A razão de fundo que não autoriza sonhar a curto e médio prazo com uma reversão do quadro que acabamos de descrever, foi expressa na observação do Pe. Alfonso Borrero. Para ele foi surpreendente a maciça presença de filósofos na formulação do programa da reforma universitária da Alemanha no começo do século XIX: Kant, Schelling, Schleiermacher, Fichte, Hegel, Humboldt e outros. Quando hoje se coloca na mesa dos debates o tema universidade, confrontam-se as ideias de políticos, economistas, jornalistas, contadores, planejadores e administradores da educação. Desinformados sobre a História e a Filosofia da Ciência, sobre a História e Filosofia da Universidade, sobre a História e Filosofia da Educação, não deixam espaço para a opinião do filósofo.
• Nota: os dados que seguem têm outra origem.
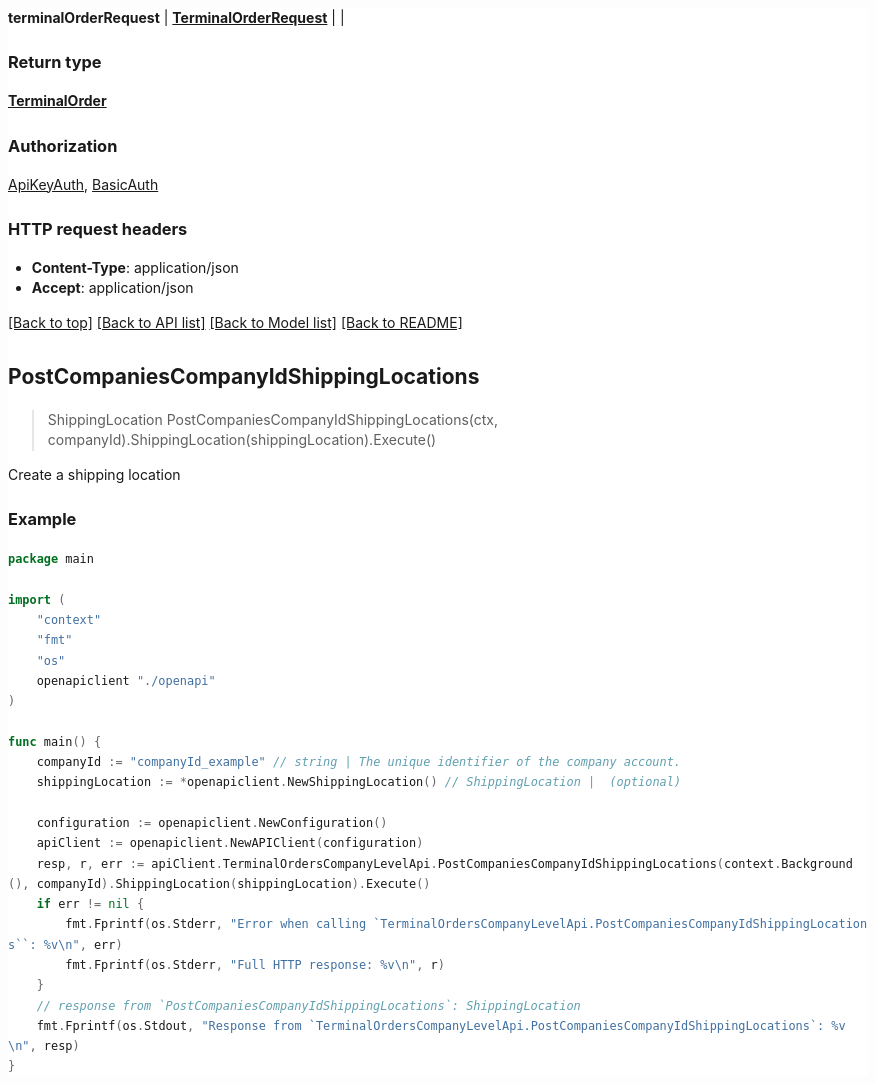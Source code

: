  **terminalOrderRequest** | [**TerminalOrderRequest**](TerminalOrderRequest.md) |  | 

### Return type

[**TerminalOrder**](TerminalOrder.md)

### Authorization

[ApiKeyAuth](../README.md#ApiKeyAuth), [BasicAuth](../README.md#BasicAuth)

### HTTP request headers

- **Content-Type**: application/json
- **Accept**: application/json

[[Back to top]](#) [[Back to API list]](../README.md#documentation-for-api-endpoints)
[[Back to Model list]](../README.md#documentation-for-models)
[[Back to README]](../README.md)


## PostCompaniesCompanyIdShippingLocations

> ShippingLocation PostCompaniesCompanyIdShippingLocations(ctx, companyId).ShippingLocation(shippingLocation).Execute()

Create a shipping location



### Example

```go
package main

import (
    "context"
    "fmt"
    "os"
    openapiclient "./openapi"
)

func main() {
    companyId := "companyId_example" // string | The unique identifier of the company account.
    shippingLocation := *openapiclient.NewShippingLocation() // ShippingLocation |  (optional)

    configuration := openapiclient.NewConfiguration()
    apiClient := openapiclient.NewAPIClient(configuration)
    resp, r, err := apiClient.TerminalOrdersCompanyLevelApi.PostCompaniesCompanyIdShippingLocations(context.Background(), companyId).ShippingLocation(shippingLocation).Execute()
    if err != nil {
        fmt.Fprintf(os.Stderr, "Error when calling `TerminalOrdersCompanyLevelApi.PostCompaniesCompanyIdShippingLocations``: %v\n", err)
        fmt.Fprintf(os.Stderr, "Full HTTP response: %v\n", r)
    }
    // response from `PostCompaniesCompanyIdShippingLocations`: ShippingLocation
    fmt.Fprintf(os.Stdout, "Response from `TerminalOrdersCompanyLevelApi.PostCompaniesCompanyIdShippingLocations`: %v\n", resp)
}
```
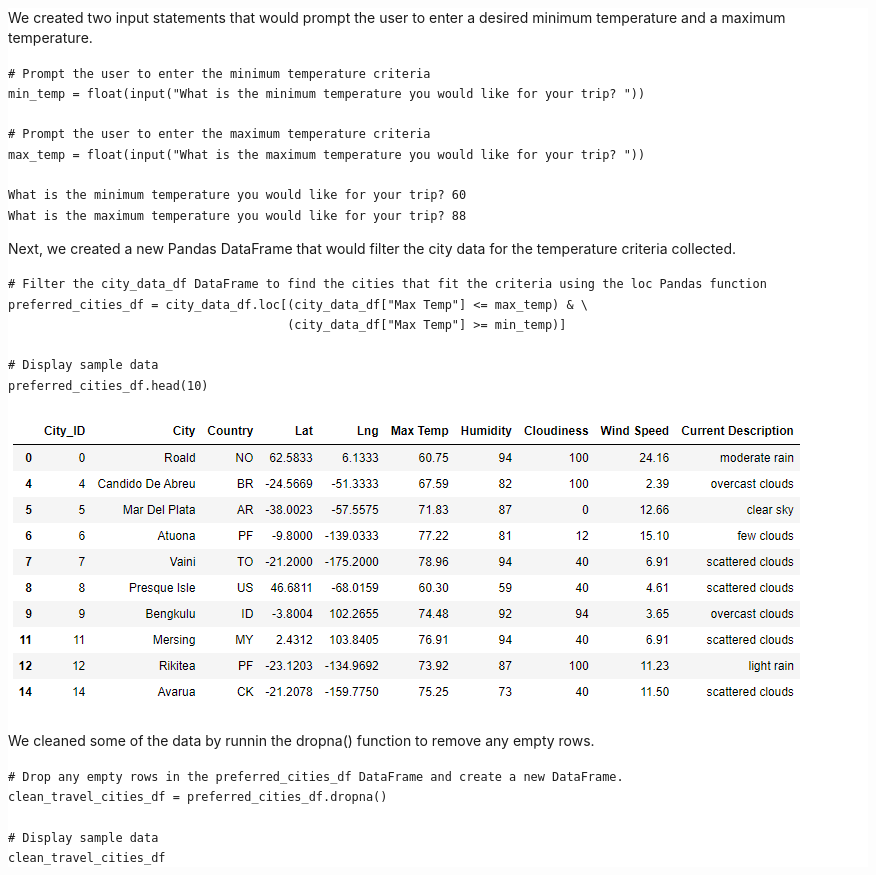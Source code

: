 
We created two input statements that would prompt the user to enter a desired minimum temperature and a maximum temperature.

```
# Prompt the user to enter the minimum temperature criteria
min_temp = float(input("What is the minimum temperature you would like for your trip? "))

# Prompt the user to enter the maximum temperature criteria
max_temp = float(input("What is the maximum temperature you would like for your trip? "))

What is the minimum temperature you would like for your trip? 60
What is the maximum temperature you would like for your trip? 88
```

Next, we created a new Pandas DataFrame that would filter the city data for the temperature criteria collected.
```
# Filter the city_data_df DataFrame to find the cities that fit the criteria using the loc Pandas function
preferred_cities_df = city_data_df.loc[(city_data_df["Max Temp"] <= max_temp) & \
                                       (city_data_df["Max Temp"] >= min_temp)]
                                    
# Display sample data
preferred_cities_df.head(10)
```

![This is an image](/Vacation_Search/Temp_criteria.png)

We cleaned some of the data by runnin the dropna() function to remove any empty rows.

```
# Drop any empty rows in the preferred_cities_df DataFrame and create a new DataFrame.
clean_travel_cities_df = preferred_cities_df.dropna()

# Display sample data
clean_travel_cities_df
```
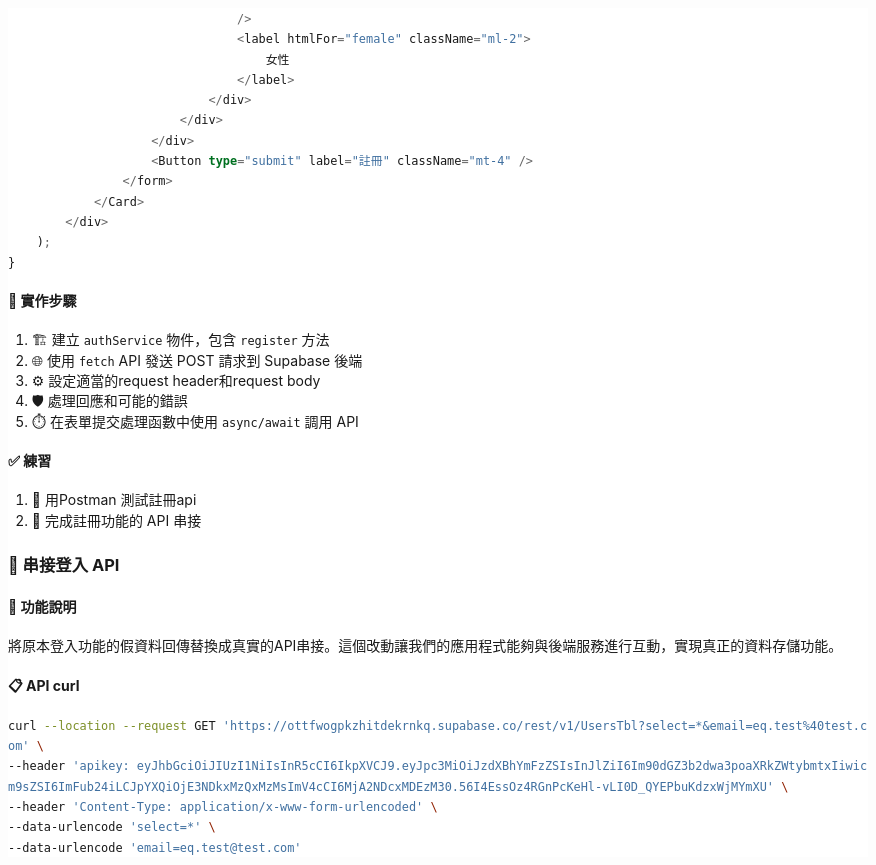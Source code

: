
 ```typescript
                                />
                                <label htmlFor="female" className="ml-2">
                                    女性
                                </label>
                            </div>
                        </div>
                    </div>
                    <Button type="submit" label="註冊" className="mt-4" />
                </form>
            </Card>
        </div>
    );
}

```

#### 📝 實作步驟

1. 🏗️ 建立 `authService` 物件，包含 `register` 方法
2. 🌐 使用 `fetch` API 發送 POST 請求到 Supabase 後端
3. ⚙️ 設定適當的request header和request body
4. 🛡️ 處理回應和可能的錯誤
5. ⏱️ 在表單提交處理函數中使用 `async/await` 調用 API

#### ✅ 練習

1. 🧪 用Postman 測試註冊api
2. 📝 完成註冊功能的 API 串接

### 🔐 串接登入 API

#### 🔰 功能說明

將原本登入功能的假資料回傳替換成真實的API串接。這個改動讓我們的應用程式能夠與後端服務進行互動，實現真正的資料存儲功能。

#### 📋 API curl

```bash
curl --location --request GET 'https://ottfwogpkzhitdekrnkq.supabase.co/rest/v1/UsersTbl?select=*&email=eq.test%40test.com' \
--header 'apikey: eyJhbGciOiJIUzI1NiIsInR5cCI6IkpXVCJ9.eyJpc3MiOiJzdXBhYmFzZSIsInJlZiI6Im90dGZ3b2dwa3poaXRkZWtybmtxIiwicm9sZSI6ImFub24iLCJpYXQiOjE3NDkxMzQxMzMsImV4cCI6MjA2NDcxMDEzM30.56I4EssOz4RGnPcKeHl-vLI0D_QYEPbuKdzxWjMYmXU' \
--header 'Content-Type: application/x-www-form-urlencoded' \
--data-urlencode 'select=*' \
--data-urlencode 'email=eq.test@test.com'
```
Até aqui a nossa linha de reflexão teve como foco a necessidade de uma educação e formação, capaz de consolidar uma compreensão integradora do universo, da natureza e do homem, e ao mesmo tempo, oferecer uma sólida base teórica e metodológica. Em países como a Europa Central e do Norte, Inglaterra, Estados Unidos, Canadá, Finlândia etc., as universidades oferecem esse perfil, com a autonomia assegurada de direito e de fato. Esses países investem pesado no ensino fundamental e médio, na formação básica de natureza generalista e interdisciplinar, das línguas, literaturas, humanidades, ciências da natureza, sem se esquecer dos instrumentos técnicos e tecnológicos, sem os quais é inconcebível qualquer instituição de ensino. Sobretudo nas universidades as atividades são conduzidas nos limites “sagrados da liberdade de ensinar e liberdade de aprender” – “Lehrfreiheit und Lernfreiheit” no entender dos alemães. A autonomia no plano acadêmico permite liberdade de escolha “do que” e “do como ensinar” e “do que” e “do como aprender”. E para que isso possa acontecer exige-se na outra ponta autonomia econômica e financeira e a maior distância possível, se possível total, do Estado, da Igreja, de partidos políticos e ideologias na moda. Nessa situação os governos centrais ou regionais têm o direito e o dever de destinar os recursos necessários. Uma vez depositados na conta de alguma universidade, cabe aos seus órgãos administrativos internos determinar as prioridades para aplicá-los.
Pelo que foi visto até aqui, é na ausência de autonomia de fato que reside o maior problema do ensino tutelado pelo Estado. Esse modelo de ensino alimenta-se do “leite envenenado da legislação napoleônica de 1806-1808, como diria o Pe. Borrero. Sem autonomia de fato, a formação fragmentada, superficial, inconsistente, a serviço de exigências ocasionais, serve talvez para dar conta de situações pontuais. Produzir conhecimento digno desse nome, abrangente e de longo prazo, nem falar.